We lived in a nice house. That section of New Haven was called Westville. As a kid property value meant nothing to me; but being five blocks from Yale Bowl did. That, and being a short bike ride away from Beck’s Drug Store.

The house was a four bedroom center hall Dutch Colonial… I think that is the way a realtor would list it… the fact that I loved the house probably wouldn’t have made the listing.

And neither would this: our dry cleaning was delivered by Jerry, we had a milkman, we had someone who delivered farm fresh eggs, someone named Mike, who spoke little English, cut the grass & we had a guy who delivered seltzer — the seltzer man.

There are many gauges of a person’s wealth… and many would count having a seltzer man as being emblematic of high status & well being.

And maybe you would, too.

For those who don’t know… for those of you who are of a younger vintage, seltzer is not merely bottled “club soda”… it is a mysterious liquid captured in a bottle with a siphon. And this is not easy to come by.

Seltzer… simple? Hardly. In the 19th Century it was considered to be an elixir. And this sacred substance was delivered to our door!!

My Grandmother, Mommie Soph, would also consider this a curative (I suppose)… I can recall her purposefully walking to the fridge after a particularly taxing session of grinding fish for gefilte fish, when she needed to slake her thirst — she would take out the seltzer bottle, put the siphon to her mouth & shoot a jet of resuscitating seltzer down her parched throat.

50 years later… maybe this does not seem like a big deal. Put on the TV on any given Sunday in the Fall and watch an all-pro running back squirting down resuscitating Gatorade on the sideline. I think Mommie Soph is smiling.

I’ll bet that the millionaire all-pro running back, sitting on the bench, shooting down Gatorade, trying to restore his electrolytes would be hard pressed to know what “two cents plain” is… hard pressed to know that it was the foundation of every fountain drink from sarsaparilla to an egg cream.

And when that foundation was served without the trappings of flavour enhancements or accoutrements (like ice cream), it was referred to as two cents plain (because if you added flavour it would set you back a nickel).

Flavours didn’t cost anything in our house on Alston Avenue. That didn’t stop Mommie Soph from enjoying seltzer in its pure state.

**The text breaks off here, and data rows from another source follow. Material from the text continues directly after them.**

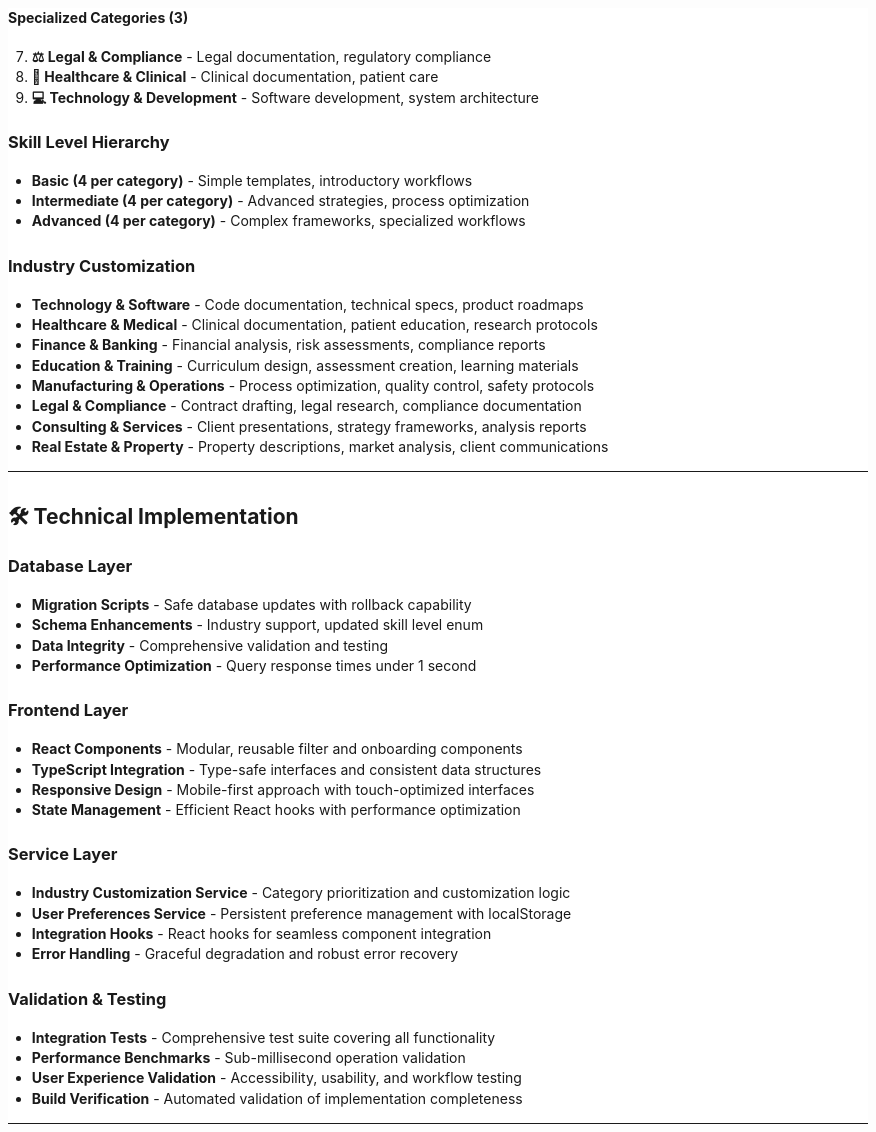 #### **Specialized Categories (3)**
7. **⚖️ Legal & Compliance** - Legal documentation, regulatory compliance
8. **🏥 Healthcare & Clinical** - Clinical documentation, patient care
9. **💻 Technology & Development** - Software development, system architecture

### **Skill Level Hierarchy**
- **Basic (4 per category)** - Simple templates, introductory workflows
- **Intermediate (4 per category)** - Advanced strategies, process optimization
- **Advanced (4 per category)** - Complex frameworks, specialized workflows

### **Industry Customization**
- **Technology & Software** - Code documentation, technical specs, product roadmaps
- **Healthcare & Medical** - Clinical documentation, patient education, research protocols
- **Finance & Banking** - Financial analysis, risk assessments, compliance reports
- **Education & Training** - Curriculum design, assessment creation, learning materials
- **Manufacturing & Operations** - Process optimization, quality control, safety protocols
- **Legal & Compliance** - Contract drafting, legal research, compliance documentation
- **Consulting & Services** - Client presentations, strategy frameworks, analysis reports
- **Real Estate & Property** - Property descriptions, market analysis, client communications

---

## 🛠️ **Technical Implementation**

### **Database Layer**
- **Migration Scripts** - Safe database updates with rollback capability
- **Schema Enhancements** - Industry support, updated skill level enum
- **Data Integrity** - Comprehensive validation and testing
- **Performance Optimization** - Query response times under 1 second

### **Frontend Layer**
- **React Components** - Modular, reusable filter and onboarding components
- **TypeScript Integration** - Type-safe interfaces and consistent data structures
- **Responsive Design** - Mobile-first approach with touch-optimized interfaces
- **State Management** - Efficient React hooks with performance optimization

### **Service Layer**
- **Industry Customization Service** - Category prioritization and customization logic
- **User Preferences Service** - Persistent preference management with localStorage
- **Integration Hooks** - React hooks for seamless component integration
- **Error Handling** - Graceful degradation and robust error recovery

### **Validation & Testing**
- **Integration Tests** - Comprehensive test suite covering all functionality
- **Performance Benchmarks** - Sub-millisecond operation validation
- **User Experience Validation** - Accessibility, usability, and workflow testing
- **Build Verification** - Automated validation of implementation completeness

---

And there would be a day when I was sixteen or so and racked with thirst, a thirst that milk would not cure, with no pink lemonade in the fridge, I grasped the seltzer bottle and employed the technique that I had espied Mommie Soph perform countless times… I put the siphon to my mouth and shot a stream of seltzer down my gullet.

I nearly died.

I found new respect for Mommie Soph. All-pro all the way.